I’ve been talking to various people about ways they wish machine learning could help with testing. These conversations were mostly focused on test automation, but that’s just part of a bigger picture - how might ML speed up our testing, shorten those feedback loops, free up time to spend on more valuable testing activities? We want machine learning to help us find out sooner what impact a new change will have on our team, our customers, our business. Let’s look at ways machine learning might help us humans learn faster.
Cutting down on time spent maintaining tests
A common response to my question is “reduce the time we waste analyzing test failures and maintaining tests.” It seems that lots of teams still struggle with “flaky tests”, false positives, false negatives, mysterious test failures (“Why does it fail only in Safari…”). My own previous team was high-performing by any definition. We built a solid infrastructure for continuous delivery, monitoring, and analytics. We had thousands of automated tests at the unit level (practicing TDD), API level and UI level. And we spent a large percentage of our time investigating test failures, and updating tests to make them more reliable.
Applying machine learning to make tests self-maintaining is an obvious use of ML. mabl’s auto-healing capabilities aim to achieve this goal. We’re continually experimenting with more ways to optimize the algorithms mabl uses to identify the target element with which each step of a journey needs to interact. There are many other factors to creating maintainable automated tests, such as using good practices and patterns. Still, the ability for a UI test to learn what has changed on the page and be able to continue executing properly is a huge time-saver.
Perhaps those same benefits can be applied to lower-level tests as well. Automating tests at the API or service level is generally less onerous than through the UI, but those tests also require maintenance as the application changes. For example, we could use ML to pick up on new parameters for API endpoints and add new automated tests to cover them.

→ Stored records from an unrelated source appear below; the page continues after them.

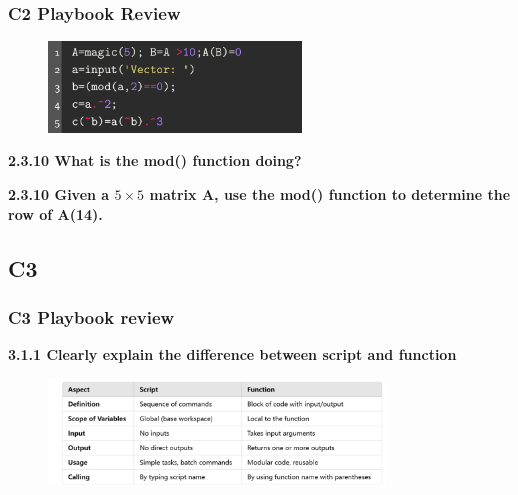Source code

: \documentclass[
	11pt, %
]{beamer}
\begin{document}

\begin{frame}
    \frametitle{C2 Playbook Review}

    \begin{figure}
        \centering
        \includegraphics[width=0.6\textwidth]{c2_26.png}
    \end{figure}

    \textbf{2.3.10 What is the mod() function doing?}

    \textbf{2.3.10 Given a $5\times5$ matrix A, use the mod() function to determine the row of A(14).}

   
    
\end{frame}


\subsection{C3}
\begin{frame}
	\frametitle{C3 Playbook review}
    \textbf{3.1.1 Clearly explain the difference between script and function}
    \begin{figure}
        \centering
        \includegraphics[width= 0.8\textwidth]{script_function.png}
    \end{figure}
\end{frame}


\end{document}
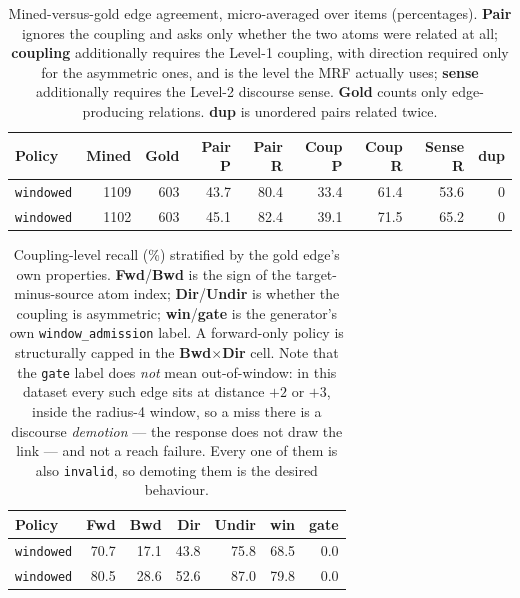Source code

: \documentclass[11pt]{article}
\begin{document}
\begin{table}[htbp]
\centering
\small
\caption{Mined-versus-gold edge agreement, micro-averaged over items (percentages). \textbf{Pair} ignores the coupling and asks only whether the two atoms were related at all; \textbf{coupling} additionally requires the Level-1 coupling, with direction required only for the asymmetric ones, and is the level the MRF actually uses; \textbf{sense} additionally requires the Level-2 discourse sense. \textbf{Gold} counts only edge-producing relations. \textbf{dup} is unordered pairs related twice.}
\label{tab:mining-pr}
\begin{tabular}{lrrrrrrrr}
\toprule
Policy & Mined & Gold & Pair P & Pair R & Coup P & Coup R & Sense R & dup \\
\midrule
\texttt{windowed} & 1109 & 603 & 43.7 & 80.4 & 33.4 & 61.4 & 53.6 & 0 \\
\texttt{windowed} & 1102 & 603 & 45.1 & 82.4 & 39.1 & 71.5 & 65.2 & 0 \\
\bottomrule
\end{tabular}
\end{table}

\begin{table}[htbp]
\centering
\small
\caption{Coupling-level recall (\%) stratified by the gold edge's own properties. \textbf{Fwd}/\textbf{Bwd} is the sign of the target-minus-source atom index; \textbf{Dir}/\textbf{Undir} is whether the coupling is asymmetric; \textbf{win}/\textbf{gate} is the generator's own \texttt{window\_admission} label. A forward-only policy is structurally capped in the \textbf{Bwd}$\times$\textbf{Dir} cell. Note that the \texttt{gate} label does \emph{not} mean out-of-window: in this dataset every such edge sits at distance $+2$ or $+3$, inside the radius-4 window, so a miss there is a discourse \emph{demotion} --- the response does not draw the link --- and not a reach failure. Every one of them is also \texttt{invalid}, so demoting them is the desired behaviour.}
\label{tab:mining-recall-strat}
\begin{tabular}{lrrrrrr}
\toprule
Policy & Fwd & Bwd & Dir & Undir & win & gate \\
\midrule
\texttt{windowed} & 70.7 & 17.1 & 43.8 & 75.8 & 68.5 & 0.0 \\
\texttt{windowed} & 80.5 & 28.6 & 52.6 & 87.0 & 79.8 & 0.0 \\
\bottomrule
\end{tabular}
\end{table}
\end{document}
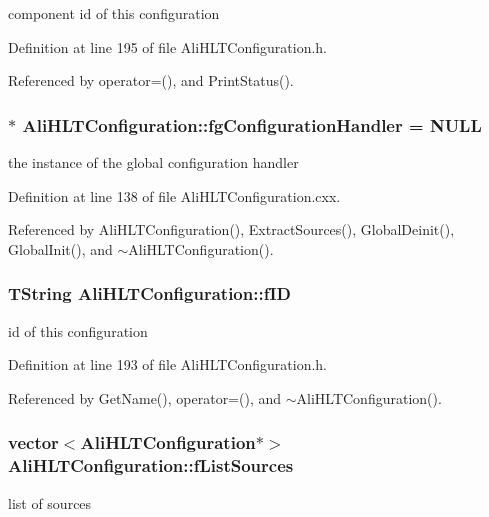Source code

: component id of this configuration 

Definition at line 195 of file Ali\-HLTConfiguration.h.

Referenced by operator=(), and Print\-Status().
\subsubsection{ $\ast$ {\bf Ali\-HLTConfiguration::fg\-Configuration\-Handler} = NULL\hspace{0.3cm}{\tt  [static, private]}}\label{classAliHLTConfiguration_v0}


the instance of the global configuration handler 

Definition at line 138 of file Ali\-HLTConfiguration.cxx.

Referenced by Ali\-HLTConfiguration(), Extract\-Sources(), Global\-Deinit(), Global\-Init(), and $\sim$Ali\-HLTConfiguration().
\subsubsection{\setlength{\rightskip}{0pt plus 5cm}TString {\bf Ali\-HLTConfiguration::f\-ID}\hspace{0.3cm}{\tt  [private]}}\label{classAliHLTConfiguration_r0}


id of this configuration 

Definition at line 193 of file Ali\-HLTConfiguration.h.

Referenced by Get\-Name(), operator=(), and $\sim$Ali\-HLTConfiguration().
\subsubsection{\setlength{\rightskip}{0pt plus 5cm}vector$<${\bf Ali\-HLTConfiguration}$\ast$$>$ {\bf Ali\-HLTConfiguration::f\-List\-Sources}\hspace{0.3cm}{\tt  [private]}}\label{classAliHLTConfiguration_r4}


list of sources 

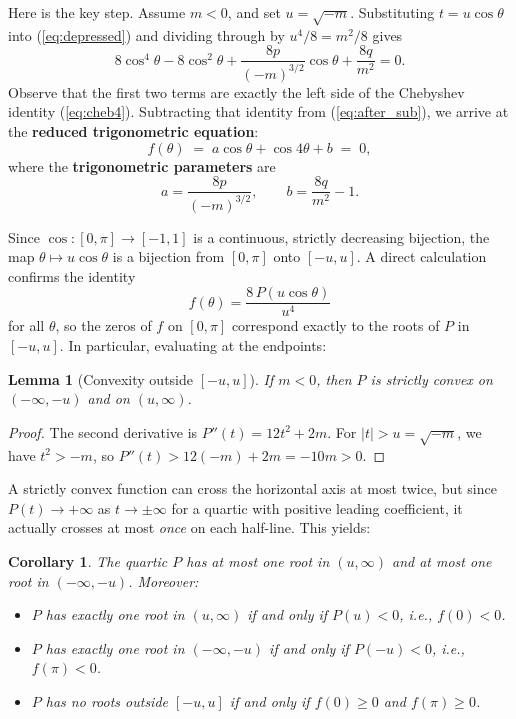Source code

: \documentclass[10pt,a4paper]{amsart}
\newtheorem{lemma}{Lemma}
\newtheorem{corollary}{Corollary}
\begin{document}
Here is the key step. Assume $m < 0$, and set $u = \sqrt{-m}$. Substituting $t = u\cos\theta$ into (\ref{eq:depressed}) and dividing through by $u^4/8 = m^2/8$ gives
\begin{equation}\label{eq:after_sub}
8\cos^4\theta - 8\cos^2\theta + \frac{8p}{(-m)^{3/2}}\cos\theta + \frac{8q}{m^2} = 0.
\end{equation}
Observe that the first two terms are exactly the left side of the Chebyshev identity (\ref{eq:cheb4}). Subtracting that identity from (\ref{eq:after_sub}), we arrive at the \textbf{reduced trigonometric equation}:
\begin{equation}\label{eq:f_def}
\boxed{f(\theta) \;=\; a\cos\theta + \cos 4\theta + b \;=\; 0,}
\end{equation}
where the \textbf{trigonometric parameters} are
\begin{equation}\label{eq:ab}
a = \frac{8p}{(-m)^{3/2}}, \qquad b = \frac{8q}{m^2} - 1.
\end{equation}

Since $\cos\colon [0,\pi] \to [-1,1]$ is a continuous, strictly decreasing bijection, the map $\theta \mapsto u\cos\theta$ is a bijection from $[0,\pi]$ onto $[-u, u]$. A direct calculation confirms the identity
\begin{equation}\label{eq:fP}
f(\theta) = \frac{8\,P(u\cos\theta)}{u^4}
\end{equation}
for all $\theta$, so the zeros of $f$ on $[0,\pi]$ correspond exactly to the roots of $P$ in $[-u, u]$. In particular, evaluating at the endpoints:

\begin{lemma}[{Convexity outside $[-u,u]$}]\label{lem:convex}
If $m < 0$, then $P$ is strictly convex on $(-\infty, -u)$ and on $(u, \infty)$.
\end{lemma}

\begin{proof}
The second derivative is $P''(t) = 12t^2 + 2m$. For $|t| > u = \sqrt{-m}$, we have $t^2 > -m$, so $P''(t) > 12(-m) + 2m = -10m > 0$.
\end{proof}

A strictly convex function can cross the horizontal axis at most twice, but since $P(t) \to +\infty$ as $t \to \pm\infty$ for a quartic with positive leading coefficient, it actually crosses at most \emph{once} on each half-line. This yields:

\begin{corollary}\label{cor:ext}
The quartic $P$ has at most one root in $(u, \infty)$ and at most one root in $(-\infty, -u)$. Moreover:
\begin{itemize}
\item $P$ has exactly one root in $(u, \infty)$ if and only if $P(u) < 0$, i.e., $f(0) < 0$.
\item $P$ has exactly one root in $(-\infty, -u)$ if and only if $P(-u) < 0$, i.e., $f(\pi) < 0$.
\item $P$ has no roots outside $[-u,u]$ if and only if $f(0) \geq 0$ and $f(\pi) \geq 0$.
\end{itemize}
\end{corollary}
\end{document}

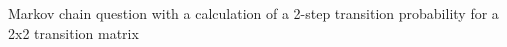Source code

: 

\item Markov chain question with a calculation of a 2-step transition 
probability for a 2x2 transition matrix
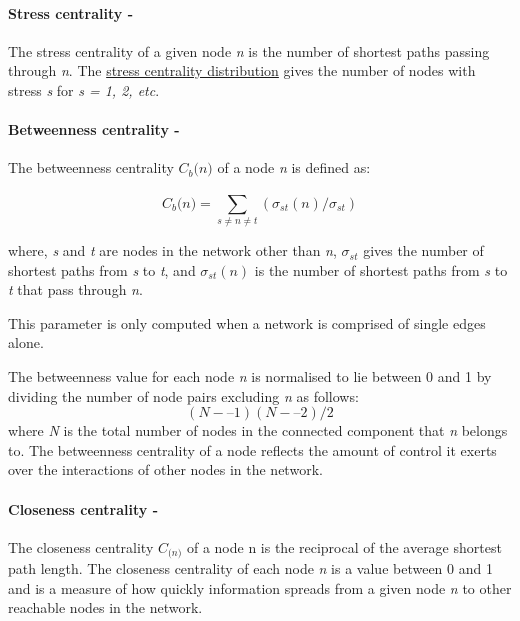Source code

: \paragraph{Stress centrality -}

The stress centrality of a given node \textit{n} is the number of shortest paths passing through \textit{n}. The \underline{stress centrality distribution} gives the number of nodes with stress \textit{s} for \textit{s = 1, 2, etc}. 

\paragraph{Betweenness centrality -}

The betweenness centrality $C_b\textit{(n)}$ of a node \textit{n} is defined as:

\begin{equation}
C_b\textit{(n)} = \textstyle \sum_{s\neq n\neq t}^{}  (\sigma_{st}(n)/\sigma_{st})
\end{equation}

where, \textit{s} and \textit{t} are nodes in the network other than \textit{n}, $\sigma_{st}$ gives the number of shortest paths from \textit{s} to \textit{t}, and $\sigma_{st}(n)$ is the number of shortest paths from \textit{s} to \textit{t} that pass through \textit{n}.

This parameter is only computed when a network is comprised of single edges alone. 

The betweenness value for each node \textit{n} is normalised to lie between 0 and 1 by dividing the number of node pairs excluding \textit{n} as follows:
\begin{equation}
(\textit{N} -– 1)(\textit{N} -– 2) / 2
\end{equation}
 where \textit{N} is the total number of nodes in the connected component that \textit{n} belongs to. The betweenness centrality of a node reflects the amount of control it exerts over the interactions of other nodes in the network.

\paragraph{Closeness centrality -}

The closeness centrality $C_\textit{(n)}$ of a node n is the reciprocal of the average shortest path length. The closeness centrality of each node \textit{n} is a value between 0 and 1 and is a measure of how quickly information spreads from a given node \textit{n} to other reachable nodes in the network.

ML is good at learning from huge amounts of data. Analyzing test failures to detect patterns seems like a potential strength of ML. It might even help us detect potential problems before any test assertions fail. Kind of like the canary in a coal mine, detecting “smells” in the code. That improves our chances of figuring out which change introduced the issue so we can fix it faster.
More valuable tests
It might be possible to instrument production and test code so that it not only gives meaningful error messages, but logs all the information about an event associated with a failure. All that information would be hard for us humans to process, but if ML can help us get to the meaningful answers, we’ll spend less time analyzing test failures. We might also be able to use that data for future automated tests.
There may be other ways ML can help us design more reliable tests that don’t cause wasted time. Could it help us design better tests, perhaps detect anti-patterns in our test code? Maybe we could use ML to discover which tests could be pushed to a lower level, or parts of the system that could be safely faked or mocked out for a test to make it run faster.

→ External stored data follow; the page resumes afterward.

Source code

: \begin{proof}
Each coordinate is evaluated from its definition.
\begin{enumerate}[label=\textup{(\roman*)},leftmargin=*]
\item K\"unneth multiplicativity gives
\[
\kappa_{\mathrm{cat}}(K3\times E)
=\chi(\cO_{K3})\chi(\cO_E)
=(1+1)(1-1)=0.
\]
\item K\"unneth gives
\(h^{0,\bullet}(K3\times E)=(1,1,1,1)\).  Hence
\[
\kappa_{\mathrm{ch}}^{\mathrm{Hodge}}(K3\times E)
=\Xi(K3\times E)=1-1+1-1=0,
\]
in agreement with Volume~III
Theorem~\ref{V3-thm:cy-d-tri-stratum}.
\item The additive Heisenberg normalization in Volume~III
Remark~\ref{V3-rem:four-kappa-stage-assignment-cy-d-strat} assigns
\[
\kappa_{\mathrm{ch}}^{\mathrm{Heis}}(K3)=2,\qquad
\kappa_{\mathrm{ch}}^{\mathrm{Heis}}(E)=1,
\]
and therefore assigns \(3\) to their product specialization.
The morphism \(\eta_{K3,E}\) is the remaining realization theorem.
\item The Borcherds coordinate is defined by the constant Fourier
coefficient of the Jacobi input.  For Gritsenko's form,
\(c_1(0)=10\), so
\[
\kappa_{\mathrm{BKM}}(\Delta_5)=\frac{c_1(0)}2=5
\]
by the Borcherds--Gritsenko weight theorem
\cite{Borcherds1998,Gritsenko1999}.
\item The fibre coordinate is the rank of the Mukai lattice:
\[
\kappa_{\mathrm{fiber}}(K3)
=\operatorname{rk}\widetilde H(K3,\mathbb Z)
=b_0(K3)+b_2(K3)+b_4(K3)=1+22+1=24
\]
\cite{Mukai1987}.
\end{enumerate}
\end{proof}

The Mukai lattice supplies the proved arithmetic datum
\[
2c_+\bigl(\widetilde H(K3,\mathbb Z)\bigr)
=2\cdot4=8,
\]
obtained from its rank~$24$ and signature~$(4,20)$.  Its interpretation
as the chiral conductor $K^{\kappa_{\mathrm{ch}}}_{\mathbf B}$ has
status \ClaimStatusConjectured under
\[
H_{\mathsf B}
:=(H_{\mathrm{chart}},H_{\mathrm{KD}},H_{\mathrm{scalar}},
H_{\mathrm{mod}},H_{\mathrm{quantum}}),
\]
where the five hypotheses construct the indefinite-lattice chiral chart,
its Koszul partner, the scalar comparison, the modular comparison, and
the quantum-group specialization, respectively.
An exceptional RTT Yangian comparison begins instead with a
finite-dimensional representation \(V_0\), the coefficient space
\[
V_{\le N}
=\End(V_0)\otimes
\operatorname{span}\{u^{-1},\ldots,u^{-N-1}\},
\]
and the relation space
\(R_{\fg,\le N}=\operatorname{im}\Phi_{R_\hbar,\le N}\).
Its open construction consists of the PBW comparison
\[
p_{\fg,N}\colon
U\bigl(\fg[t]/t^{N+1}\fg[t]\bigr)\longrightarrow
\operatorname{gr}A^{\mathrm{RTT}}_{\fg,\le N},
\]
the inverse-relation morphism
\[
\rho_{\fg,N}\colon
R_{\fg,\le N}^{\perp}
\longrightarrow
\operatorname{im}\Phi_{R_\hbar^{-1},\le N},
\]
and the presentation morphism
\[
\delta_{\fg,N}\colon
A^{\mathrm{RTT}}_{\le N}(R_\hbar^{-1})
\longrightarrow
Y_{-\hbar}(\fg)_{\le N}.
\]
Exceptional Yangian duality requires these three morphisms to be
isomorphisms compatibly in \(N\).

Running tests concurrently in the cloud as mabl does speeds up our CI pipelines, but end-to-end tests running in a browser are slower than tests that run “below” or in place of the browser. It’d be helpful to get extra guidance. For example, if the automation tool told us, “These 77 UI tests post to the gravity-drive endpoint”, we might decide to test that endpoint directly via the API instead.

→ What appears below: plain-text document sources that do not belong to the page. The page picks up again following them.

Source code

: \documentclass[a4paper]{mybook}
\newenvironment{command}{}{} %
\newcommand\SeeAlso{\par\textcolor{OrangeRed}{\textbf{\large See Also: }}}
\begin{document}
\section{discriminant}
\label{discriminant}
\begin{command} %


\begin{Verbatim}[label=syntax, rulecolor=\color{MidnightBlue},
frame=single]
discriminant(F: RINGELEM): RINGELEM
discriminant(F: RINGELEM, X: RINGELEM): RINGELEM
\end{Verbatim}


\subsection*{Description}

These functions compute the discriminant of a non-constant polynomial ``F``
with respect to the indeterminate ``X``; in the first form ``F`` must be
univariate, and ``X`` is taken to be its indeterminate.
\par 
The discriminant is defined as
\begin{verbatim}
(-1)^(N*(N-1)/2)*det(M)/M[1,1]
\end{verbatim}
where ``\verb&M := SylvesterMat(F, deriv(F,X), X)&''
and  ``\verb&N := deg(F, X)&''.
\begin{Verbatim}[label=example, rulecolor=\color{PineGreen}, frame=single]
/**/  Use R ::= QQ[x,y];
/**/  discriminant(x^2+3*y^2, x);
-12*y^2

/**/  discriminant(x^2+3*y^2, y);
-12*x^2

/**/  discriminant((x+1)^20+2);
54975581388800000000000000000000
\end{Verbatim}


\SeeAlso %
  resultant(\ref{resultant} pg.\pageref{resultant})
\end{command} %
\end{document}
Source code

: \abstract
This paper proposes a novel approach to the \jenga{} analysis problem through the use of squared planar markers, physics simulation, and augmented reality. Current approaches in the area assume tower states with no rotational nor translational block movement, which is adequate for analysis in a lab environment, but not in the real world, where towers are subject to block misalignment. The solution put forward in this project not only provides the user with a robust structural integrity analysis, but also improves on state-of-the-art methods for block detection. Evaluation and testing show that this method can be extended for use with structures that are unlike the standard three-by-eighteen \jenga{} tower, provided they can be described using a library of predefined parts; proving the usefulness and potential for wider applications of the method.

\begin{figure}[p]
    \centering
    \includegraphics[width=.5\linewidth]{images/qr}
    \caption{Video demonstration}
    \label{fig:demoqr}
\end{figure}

A common wish is to use ML to suggest which tests are most important to automate and even to automatically generate those tests. This could be based on analysis of production code to identify risky areas. An obvious potential use of ML is analysis of production usage to identify possible user scenarios and suggest or automatically create automated test cases to cover them. Optimizing the time we spend automating tests by intelligently automating the most valuable ones would be a big win.
Using ML to analyze production use could help us identify more user flows through the application and gather details we could use to emulate production use more accurately for performance, security, accessibility and other types of testing. And since we will have more time for exploratory testing thanks to our reliable, non-flaky automated tests, learning about edge case user flows could lead us to more effective exploratory testing of all these different quality attributes.
All this means we could gain a deeper understanding about our product in a much shorter time frame.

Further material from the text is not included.